Gandhi & the entire Congress Working Committee were arrested in Bombay by the British on August 9, 1942. Gandhi was held for two years in the Aga Khan Palace in Pune. It was here that Gandhi suffered two terrible blows in his personal life. His 42-year old secretary Mahadev Desai died of a heart attack 6 days later & his wife Kasturba died after 18 months imprisonment in February 1944; six weeks later Gandhi suffered a severe malaria attack. He was released before the end of the war on May 6, 1944 because of his failing health & necessary surgery; the Raj did not want him to die in prison & enrage the nation. Although the Quit India movement had moderate success in its objective, the ruthless suppression of the movement brought order to India by the end of 1943. At the end of the war, the British gave clear indications that power would be transferred to Indian hands. At this point Gandhi called off the struggle, & around 100,000 political prisoners were released, including the Congress's leadership.


Freedom & partition of India

Gandhi advised the Congress to reject the proposals the British Cabinet Mission offered in 1946, as he was deeply suspicious of the grouping proposed for Muslim-majority states — Gandhi viewed this as a precursor to partition. However, this became one of the few times the Congress broke from Gandhi's advice (though not his leadership), as Nehru & Patel knew that if the Congress did not approve the plan, the control of government would pass to the Muslim League. Between 1946 & 1948 , over 5,000 people were killed in violence. Gandhi was vehemently opposed to any plan that partitioned India into two separate countries. An overwhelming majority of Muslims living in India, side by side with Hindus & Sikhs, were in favour of Partition. Additionally Muhammad Ali Jinnah, the leader of the Muslim League, commanded widespread support in West Punjab, Sindh, NWFP & East Bengal.

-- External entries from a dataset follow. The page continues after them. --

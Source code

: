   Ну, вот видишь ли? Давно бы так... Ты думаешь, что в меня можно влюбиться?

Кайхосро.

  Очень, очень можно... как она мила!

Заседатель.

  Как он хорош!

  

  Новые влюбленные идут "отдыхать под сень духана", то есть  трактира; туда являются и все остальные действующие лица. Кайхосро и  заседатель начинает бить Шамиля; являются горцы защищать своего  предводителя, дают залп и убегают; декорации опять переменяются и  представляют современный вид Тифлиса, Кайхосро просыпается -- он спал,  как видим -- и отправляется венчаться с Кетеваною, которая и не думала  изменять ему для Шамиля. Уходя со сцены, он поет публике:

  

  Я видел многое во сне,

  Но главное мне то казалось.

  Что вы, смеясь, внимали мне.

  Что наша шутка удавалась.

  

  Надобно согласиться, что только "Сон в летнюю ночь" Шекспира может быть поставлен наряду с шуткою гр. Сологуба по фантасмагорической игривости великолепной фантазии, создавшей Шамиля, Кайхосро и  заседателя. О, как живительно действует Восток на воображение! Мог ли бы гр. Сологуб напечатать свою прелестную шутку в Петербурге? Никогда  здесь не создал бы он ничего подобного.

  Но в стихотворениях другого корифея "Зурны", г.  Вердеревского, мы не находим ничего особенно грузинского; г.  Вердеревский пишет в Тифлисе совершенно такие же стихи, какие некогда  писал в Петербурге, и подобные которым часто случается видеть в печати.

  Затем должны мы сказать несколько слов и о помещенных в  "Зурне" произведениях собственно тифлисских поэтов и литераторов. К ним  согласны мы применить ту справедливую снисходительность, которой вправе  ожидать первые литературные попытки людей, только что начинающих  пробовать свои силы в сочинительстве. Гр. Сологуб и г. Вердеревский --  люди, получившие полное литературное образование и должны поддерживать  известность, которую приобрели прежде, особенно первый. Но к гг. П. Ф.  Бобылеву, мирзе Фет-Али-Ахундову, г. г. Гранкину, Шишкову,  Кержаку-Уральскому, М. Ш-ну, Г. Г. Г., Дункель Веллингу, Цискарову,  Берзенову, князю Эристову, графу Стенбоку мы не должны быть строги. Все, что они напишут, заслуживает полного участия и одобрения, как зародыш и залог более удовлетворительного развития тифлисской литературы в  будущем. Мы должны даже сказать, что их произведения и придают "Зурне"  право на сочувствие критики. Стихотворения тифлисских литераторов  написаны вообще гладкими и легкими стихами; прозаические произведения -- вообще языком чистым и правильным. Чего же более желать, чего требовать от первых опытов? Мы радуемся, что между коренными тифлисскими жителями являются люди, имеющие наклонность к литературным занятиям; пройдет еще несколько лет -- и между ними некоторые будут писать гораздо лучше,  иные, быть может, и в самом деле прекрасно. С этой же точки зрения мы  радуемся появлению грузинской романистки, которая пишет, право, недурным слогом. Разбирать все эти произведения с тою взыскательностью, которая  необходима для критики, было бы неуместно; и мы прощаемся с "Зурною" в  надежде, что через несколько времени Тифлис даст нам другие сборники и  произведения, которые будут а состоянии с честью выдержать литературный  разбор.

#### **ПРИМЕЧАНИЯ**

The partition plan was approved by the Congress leadership as the only way to prevent a wide-scale Hindu-Muslim civil war. Congress leaders knew that Gandhi would viscerally oppose partition, & it was impossible for the Congress to go ahead without his agreement, for Gandhi's support in the party & throughout India was strong. Gandhi's closest colleagues had accepted partition as the best way out, & Sardar Patel endeavoured to convince Gandhi that it was the only way to avoid civil war. A devastated Gandhi gave his assent.

On the day of the transfer of power, Gandhi did not celebrate independence with the rest of India, but was alone in Calcutta, mourning the partition & working to end the violence. After India's independence, Gandhi focused on Hindu-Muslim peace & unity. He conducted extensive dialogue with Muslim & Hindu community leaders, working to cool passions in northern India, as well as in Bengal. Despite the Indo-Pakistani War of 1947, he was troubled when the Government decided to deny Pakistan the Rs. 55 crores due as per agreements made by the Partition Council. Leaders like Sardar Patel feared that Pakistan would use the money to bankroll the war against India. Gandhi was also devastated when demands resurged for all Muslims to be deported to Pakistan, & when Muslim & Hindu leaders expressed frustration & an inability to come to terms with one another. He launched his last fast-unto-death in Delhi, asking that all communal violence be ended once & for all, & that the payment of Rs. 55 crores be made to Pakistan. Gandhi feared that instability & insecurity in Pakistan would increase their anger against India, & violence would spread across the borders. He further feared that Hindus & Muslims would renew their enmity & precipitate into an open civil war. After emotional debates with his life-long colleagues, Gandhi refused to budge, & the Government rescinded its policy & made the payment to Pakistan. Hindu, Muslim & Sikh community leaders, including the Rashtriya Swayamsevak Sangh & Hindu Mahasabha assured him that they would renounce violence & call for peace. Gandhi thus broke his fast by sipping orange juice.